== Records provided ==

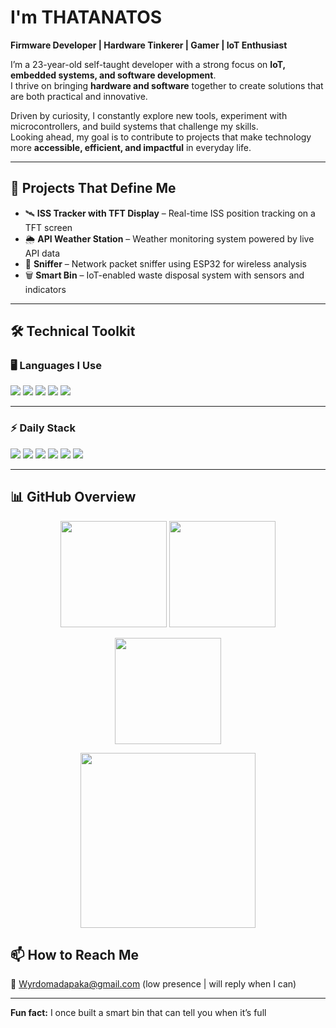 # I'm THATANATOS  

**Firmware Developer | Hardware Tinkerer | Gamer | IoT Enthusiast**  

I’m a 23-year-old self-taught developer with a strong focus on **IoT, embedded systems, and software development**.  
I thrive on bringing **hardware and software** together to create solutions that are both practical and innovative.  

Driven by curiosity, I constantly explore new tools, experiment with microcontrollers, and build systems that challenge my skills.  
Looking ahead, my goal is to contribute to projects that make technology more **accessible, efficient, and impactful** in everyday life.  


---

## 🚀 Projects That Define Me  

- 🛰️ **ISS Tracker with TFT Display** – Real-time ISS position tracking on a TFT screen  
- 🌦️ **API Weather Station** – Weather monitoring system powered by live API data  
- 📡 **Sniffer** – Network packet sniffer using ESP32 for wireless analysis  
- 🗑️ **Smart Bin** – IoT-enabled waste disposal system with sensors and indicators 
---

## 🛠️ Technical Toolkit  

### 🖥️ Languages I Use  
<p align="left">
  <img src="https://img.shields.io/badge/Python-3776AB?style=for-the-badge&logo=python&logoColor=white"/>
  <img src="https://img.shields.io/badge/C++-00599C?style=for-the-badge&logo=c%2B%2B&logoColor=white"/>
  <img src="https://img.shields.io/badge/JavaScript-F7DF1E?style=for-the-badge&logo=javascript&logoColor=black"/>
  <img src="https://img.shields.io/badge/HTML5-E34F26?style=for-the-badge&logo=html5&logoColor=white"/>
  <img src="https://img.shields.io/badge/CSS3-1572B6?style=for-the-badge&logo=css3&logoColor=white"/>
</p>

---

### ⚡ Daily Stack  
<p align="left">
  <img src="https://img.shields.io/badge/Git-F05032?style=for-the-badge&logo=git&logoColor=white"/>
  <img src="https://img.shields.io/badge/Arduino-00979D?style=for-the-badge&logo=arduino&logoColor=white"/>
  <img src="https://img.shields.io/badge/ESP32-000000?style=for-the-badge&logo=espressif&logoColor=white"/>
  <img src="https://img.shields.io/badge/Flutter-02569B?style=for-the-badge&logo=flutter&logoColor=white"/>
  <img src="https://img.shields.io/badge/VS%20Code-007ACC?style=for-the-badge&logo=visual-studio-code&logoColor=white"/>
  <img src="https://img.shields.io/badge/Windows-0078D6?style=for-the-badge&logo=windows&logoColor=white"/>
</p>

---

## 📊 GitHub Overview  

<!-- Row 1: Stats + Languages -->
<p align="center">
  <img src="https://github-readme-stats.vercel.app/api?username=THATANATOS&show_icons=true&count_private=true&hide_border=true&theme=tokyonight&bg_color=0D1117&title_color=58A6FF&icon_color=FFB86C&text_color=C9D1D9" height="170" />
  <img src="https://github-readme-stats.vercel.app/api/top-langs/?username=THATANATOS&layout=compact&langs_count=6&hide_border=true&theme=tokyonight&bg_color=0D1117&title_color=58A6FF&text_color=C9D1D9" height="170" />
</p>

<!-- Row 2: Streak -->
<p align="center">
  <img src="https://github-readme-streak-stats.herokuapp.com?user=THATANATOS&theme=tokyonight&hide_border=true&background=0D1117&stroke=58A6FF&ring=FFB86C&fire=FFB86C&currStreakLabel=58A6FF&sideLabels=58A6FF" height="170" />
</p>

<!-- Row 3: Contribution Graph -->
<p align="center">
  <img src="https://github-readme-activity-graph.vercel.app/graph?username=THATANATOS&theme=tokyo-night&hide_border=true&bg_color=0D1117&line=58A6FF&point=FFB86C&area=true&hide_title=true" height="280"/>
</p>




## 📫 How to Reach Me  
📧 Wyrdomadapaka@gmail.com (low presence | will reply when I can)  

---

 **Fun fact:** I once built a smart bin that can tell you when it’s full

===

● Work instructions
The response should repeat each record precisely and contain no pictures.

● Exercise answer
 # I'm THATANATOS  

**Firmware Developer | Hardware Tinkerer | Gamer | IoT Enthusiast**  

I’m a 23-year-old self-taught developer with a strong focus on **IoT, embedded systems, and software development**.  
I thrive on bringing **hardware and software** together to create solutions that are both practical and innovative.  

Driven by curiosity, I constantly explore new tools, experiment with microcontrollers, and build systems that challenge my skills.  
Looking ahead, my goal is to contribute to projects that make technology more **accessible, efficient, and impactful** in everyday life.  


---

## 🚀 Projects That Define Me  

- 🛰️ **ISS Tracker with TFT Display** – Real-time ISS position tracking on a TFT screen  
- 🌦️ **API Weather Station** – Weather monitoring system powered by live API data  
- 📡 **Sniffer** – Network packet sniffer using ESP32 for wireless analysis  
- 🗑️ **Smart Bin** – IoT-enabled waste disposal system with sensors and indicators 
---

## 🛠️ Technical Toolkit  

### 🖥️ Languages I Use  
<p align="left">
  <img src="https://img.shields.io/badge/Python-3776AB?style=for-the-badge&logo=python&logoColor=white"/>
  <img src="https://img.shields.io/badge/C++-00599C?style=for-the-badge&logo=c%2B%2B&logoColor=white"/>
  <img src="https://img.shields.io/badge/JavaScript-F7DF1E?style=for-the-badge&logo=javascript&logoColor=black"/>
  <img src="https://img.shields.io/badge/HTML5-E34F26?style=for-the-badge&logo=html5&logoColor=white"/>
  <img src="https://img.shields.io/badge/CSS3-1572B6?style=for-the-badge&logo=css3&logoColor=white"/>
</p>

---

### ⚡ Daily Stack  
<p align="left">
  <img src="https://img.shields.io/badge/Git-F05032?style=for-the-badge&logo=git&logoColor=white"/>
  <img src="https://img.shields.io/badge/Arduino-00979D?style=for-the-badge&logo=arduino&logoColor=white"/>
  <img src="https://img.shields.io/badge/ESP32-000000?style=for-the-badge&logo=espressif&logoColor=white"/>
  <img src="https://img.shields.io/badge/Flutter-02569B?style=for-the-badge&logo=flutter&logoColor=white"/>
  <img src="https://img.shields.io/badge/VS%20Code-007ACC?style=for-the-badge&logo=visual-studio-code&logoColor=white"/>
  <img src="https://img.shields.io/badge/Windows-0078D6?style=for-the-badge&logo=windows&logoColor=white"/>
</p>

---

## 📊 GitHub Overview  

<!-- Row 1: Stats + Languages -->
<p align="center">
  <img src="https://github-readme-stats.vercel.app/api?username=THATANATOS&show_icons=true&count_private=true&hide_border=true&theme=tokyonight&bg_color=0D1117&title_color=58A6FF&icon_color=FFB86C&text_color=C9D1D9" height="170" />
  <img src="https://github-readme-stats.vercel.app/api/top-langs/?username=THATANATOS&layout=compact&langs_count=6&hide_border=true&theme=tokyonight&bg_color=0D1117&title_color=58A6FF&text_color=C9D1D9" height="170" />
</p>

<!-- Row 2: Streak -->
<p align="center">
  <img src="https://github-readme-streak-stats.herokuapp.com?user=THATANATOS&theme=tokyonight&hide_border=true&background=0D1117&stroke=58A6FF&ring=FFB86C&fire=FFB86C&currStreakLabel=58A6FF&sideLabels=58A6FF" height="170" />
</p>

<!-- Row 3: Contribution Graph -->
<p align="center">
  <img src="https://github-readme-activity-graph.vercel.app/graph?username=THATANATOS&theme=tokyo-night&hide_border=true&bg_color=0D1117&line=58A6FF&point=FFB86C&area=true&hide_title=true" height="280"/>
</p>




## 📫 How to Reach Me  
📧 Wyrdomadapaka@gmail.com (low presence | will reply when I can)  

---

 **Fun fact:** I once built a smart bin that can tell you when it’s full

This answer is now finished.